そこまで言って、アーネットは何かに気付いたように新聞を開いた。

「そういえば、そのエスメラルダが妙な事を言っていたな。質問したいなら朝刊を見ろ、って」

「あら?そういえばさっき、何か載っていたような」

 ナタリーも手元の新聞を広げる。しかし、紙面の大部分は昨日の暴動事件に関してであり、実質号外のような紙面である。それ以外の事がどれくらい載っているのだろう、とブルーは思った。

「あったわ」

 ナタリーがひとつの小さなベタ記事を指差す。アーネットとブルーも覗き込んだ。そこには簡潔にこう書かれてあった。


『―バンデラ海運社長にエスメラルダ氏就任―

 バンデラ海運広報は昨日付で貿易業バンデラ海運の取締役社長に、同社のエスメラルダ・バンデラ氏24歳が就任した事を発表した。就任式はホテル・ㇾザボアの小ホールにて行われた』


 その淡々とした記事内容に、3人は驚いた。あの混乱の最中、バンデラ海運はホテルで呑気に就任式を開いていたというのだ。

「なるほどね。ドロテオ氏失脚の直後に即座に就任すれば、何か裏工作、謀略があったのではないか、と世間は思う。でも、市内が暴動で混乱していれば、そんな事誰も目を向けない。まるで最初から、あらゆる事から目をそらすために暴動が利用されていたみたいだわ」

 ナタリーの意見に、他の2人も異論はなかった。

「何もかもがそうだ。サリタ・バンデラの幽霊騒動も、俺たちをリンドンから引き離し、サリタ殺害事件の捜査に介入させないため。暴動も、その陰でドロテオの殺害とエスメラルダの就任式をひっそり行うため。これだけの企てができる奴っていうのは、いったい何者なんだ」

「ミランダは、その暴動までもが”実験”だったんじゃないか、って言ってたよ」

「なるほど」

 アーネットは面白くなさそうに顔をしかめたが、ひとつ結論に達したように語り始めた。

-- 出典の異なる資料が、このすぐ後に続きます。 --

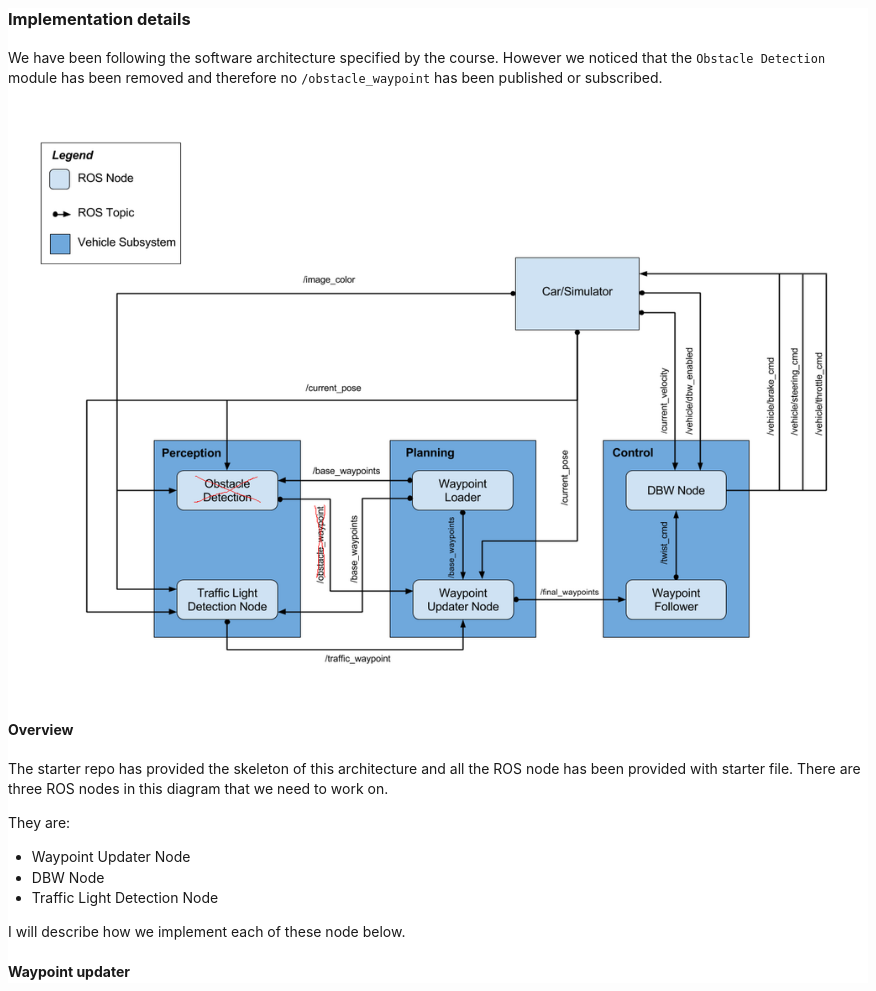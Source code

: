 ### Implementation details

We have been following the software architecture specified by the course. However we noticed that the `Obstacle Detection` module has been removed and therefore no `/obstacle_waypoint` has been published or subscribed.

![final-project-ros-graph-v3](./imgs/final-project-ros-graph-v3.png)

#### Overview
The starter repo has provided the skeleton of this architecture and all the ROS node has been provided with starter file. There are three ROS nodes in this diagram that we need to work on.

They are:

- Waypoint Updater Node
- DBW Node
- Traffic Light Detection Node

I will describe how we implement each of these node below.



#### Waypoint updater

「ひょっとして、これを企んだのはエスメラルダかも知れん」

「まさか」

 ナタリーは、それはないだろうという表情でアーネットに反論した。

「だが、俺が対峙したアズーラは、凶悪ではあっても、複雑な計略を練られるタイプには見えなかった。エスメラルダは違う。あの目は策略家の目だ」

「確かに、情報だとエスメラルダの手腕も若いわりに優秀らしいけれど。話を聞く限り、アズーラという魔女と組むのはあまり賢い選択とも思えないわ」

「頭の回る人間が賢い選択をするなら、戦争も魔女狩りも起こってないさ。賢い人間が過ちを犯すから、文明はいつまでも惨めな闘争を繰り返すんだ」

 不気味な笑みを浮かべてアーネットは言った。

「意外に、悲観主義者だったのね」

「そんな事はないさ。酒の味の研究とか、いつか自分のワインセラーを造ろうとか、毎晩のように進歩発展について考えてる」

「アルコール依存症になる頃に、医療が今より発達しているのを期待することね」

 呆れたようにナタリーは新聞をパンと置き、何かのバインダーを抱えてオフィスを後にした。